O juiz relator não deixa de salientar o relato de outras das vítimas que o colega não valorizou: «Os demais menores foram categóricos, convergindo os seus relatos no essencial quanto aos comportamentos do arguido, sendo de salientar as declarações prestadas por F., bem detalhadas e circunstanciadas quanto ao modo como eram feitas as ‘cócegas’ aos meninos e às meninas, a posição em que estes se encontravam quando o arguido as fazia e até pormenorizando que havia meninos que ficavam contentes com as cócegas e outros não».

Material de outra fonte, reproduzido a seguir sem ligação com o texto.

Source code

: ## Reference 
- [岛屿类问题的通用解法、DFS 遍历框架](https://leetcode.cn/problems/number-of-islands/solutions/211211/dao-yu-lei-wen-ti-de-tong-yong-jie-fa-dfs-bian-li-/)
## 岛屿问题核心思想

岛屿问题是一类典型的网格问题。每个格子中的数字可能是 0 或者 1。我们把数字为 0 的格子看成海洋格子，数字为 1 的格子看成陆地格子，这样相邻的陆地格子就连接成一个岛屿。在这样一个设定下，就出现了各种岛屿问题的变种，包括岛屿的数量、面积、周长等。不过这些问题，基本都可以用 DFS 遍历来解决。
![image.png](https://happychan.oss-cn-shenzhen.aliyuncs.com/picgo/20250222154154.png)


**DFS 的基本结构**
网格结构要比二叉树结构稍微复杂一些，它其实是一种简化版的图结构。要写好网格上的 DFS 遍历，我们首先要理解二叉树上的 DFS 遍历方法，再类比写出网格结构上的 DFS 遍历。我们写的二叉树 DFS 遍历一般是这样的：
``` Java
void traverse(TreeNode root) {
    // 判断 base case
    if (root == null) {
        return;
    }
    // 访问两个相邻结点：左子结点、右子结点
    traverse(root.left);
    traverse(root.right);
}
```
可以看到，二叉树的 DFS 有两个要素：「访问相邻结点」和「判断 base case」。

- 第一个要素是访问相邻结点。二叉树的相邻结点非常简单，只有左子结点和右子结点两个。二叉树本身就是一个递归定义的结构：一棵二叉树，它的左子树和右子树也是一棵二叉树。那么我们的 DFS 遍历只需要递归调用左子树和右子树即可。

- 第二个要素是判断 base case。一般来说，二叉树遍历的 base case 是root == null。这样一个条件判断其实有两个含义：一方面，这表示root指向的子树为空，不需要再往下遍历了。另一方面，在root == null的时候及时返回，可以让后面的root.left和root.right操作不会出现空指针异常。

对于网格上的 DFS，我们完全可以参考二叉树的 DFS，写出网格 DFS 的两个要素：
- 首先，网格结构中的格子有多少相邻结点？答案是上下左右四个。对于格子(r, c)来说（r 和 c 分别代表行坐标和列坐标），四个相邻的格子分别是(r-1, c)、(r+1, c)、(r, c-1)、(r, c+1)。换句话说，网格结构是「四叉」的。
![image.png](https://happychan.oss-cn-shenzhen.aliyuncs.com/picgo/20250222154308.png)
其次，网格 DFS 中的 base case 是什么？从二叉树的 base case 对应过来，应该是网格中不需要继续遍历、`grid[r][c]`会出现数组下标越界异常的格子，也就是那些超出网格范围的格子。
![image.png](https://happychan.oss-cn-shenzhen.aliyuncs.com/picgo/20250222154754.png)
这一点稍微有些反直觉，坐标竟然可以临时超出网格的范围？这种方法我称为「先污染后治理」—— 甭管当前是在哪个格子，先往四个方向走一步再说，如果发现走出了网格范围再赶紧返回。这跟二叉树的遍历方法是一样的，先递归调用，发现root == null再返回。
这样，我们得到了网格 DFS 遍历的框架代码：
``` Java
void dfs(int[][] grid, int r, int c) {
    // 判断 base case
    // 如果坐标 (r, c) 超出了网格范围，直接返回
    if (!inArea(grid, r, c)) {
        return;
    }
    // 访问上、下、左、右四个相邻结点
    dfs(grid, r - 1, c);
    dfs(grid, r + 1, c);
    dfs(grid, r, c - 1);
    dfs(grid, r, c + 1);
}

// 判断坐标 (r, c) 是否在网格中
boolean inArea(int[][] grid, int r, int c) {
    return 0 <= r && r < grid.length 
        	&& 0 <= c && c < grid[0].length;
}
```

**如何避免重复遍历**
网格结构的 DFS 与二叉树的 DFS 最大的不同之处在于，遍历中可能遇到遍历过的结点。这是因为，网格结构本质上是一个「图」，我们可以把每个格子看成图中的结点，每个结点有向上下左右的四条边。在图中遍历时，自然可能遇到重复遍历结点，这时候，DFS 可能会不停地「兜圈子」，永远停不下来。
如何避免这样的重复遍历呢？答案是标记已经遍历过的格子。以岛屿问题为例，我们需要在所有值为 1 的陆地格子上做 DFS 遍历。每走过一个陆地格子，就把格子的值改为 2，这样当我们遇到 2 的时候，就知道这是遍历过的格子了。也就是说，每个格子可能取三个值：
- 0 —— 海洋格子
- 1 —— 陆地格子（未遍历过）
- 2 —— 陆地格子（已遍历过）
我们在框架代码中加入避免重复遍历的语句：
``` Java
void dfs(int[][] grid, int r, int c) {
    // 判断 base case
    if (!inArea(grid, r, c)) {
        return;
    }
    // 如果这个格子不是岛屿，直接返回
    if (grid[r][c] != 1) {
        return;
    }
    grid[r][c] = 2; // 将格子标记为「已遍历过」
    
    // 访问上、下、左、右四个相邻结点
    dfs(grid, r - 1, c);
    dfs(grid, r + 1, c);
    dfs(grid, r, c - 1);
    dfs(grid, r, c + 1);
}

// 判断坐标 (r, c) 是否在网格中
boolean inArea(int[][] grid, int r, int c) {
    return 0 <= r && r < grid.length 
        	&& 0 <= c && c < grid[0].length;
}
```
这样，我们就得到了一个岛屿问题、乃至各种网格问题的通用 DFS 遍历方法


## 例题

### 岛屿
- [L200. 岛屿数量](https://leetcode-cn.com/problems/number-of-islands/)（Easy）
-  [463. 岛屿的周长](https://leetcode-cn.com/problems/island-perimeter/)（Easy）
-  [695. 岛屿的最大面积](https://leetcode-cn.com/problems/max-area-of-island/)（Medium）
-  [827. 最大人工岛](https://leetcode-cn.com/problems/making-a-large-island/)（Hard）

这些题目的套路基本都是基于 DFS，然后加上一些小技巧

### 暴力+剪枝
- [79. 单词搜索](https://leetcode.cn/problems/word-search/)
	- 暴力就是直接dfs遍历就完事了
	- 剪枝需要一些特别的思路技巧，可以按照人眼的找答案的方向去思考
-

Em relação à apreciação negativa feita pelo juiz de primeira instância em relação ao trabalho dos elementos da PJ que investigaram o caso, o Tribunal da Relação também fez uma avaliação muito diferente: «Igualmente não se pode aceitar o entendimento do tribunal recorrido de que os inspetores da Polícia Judiciária, ao recolherem as declarações dos menores, terão neles criado falsas memória e tendo elas servido como linha orientadora das questões colocadas pela Meritíssima Juíza de instrução criminal no âmbito das declarações para memória futura, também estas estariam contaminadas, não correspondendo à realidade factual».

E explica: «Isto porque este juízo de não correspondência à verdade não assenta em factos objetivos, configurando apenas uma prévia construção mental presa a padrões fixos e inflexíveis, que tolda a visão e valoração de conjunto da prova produzida».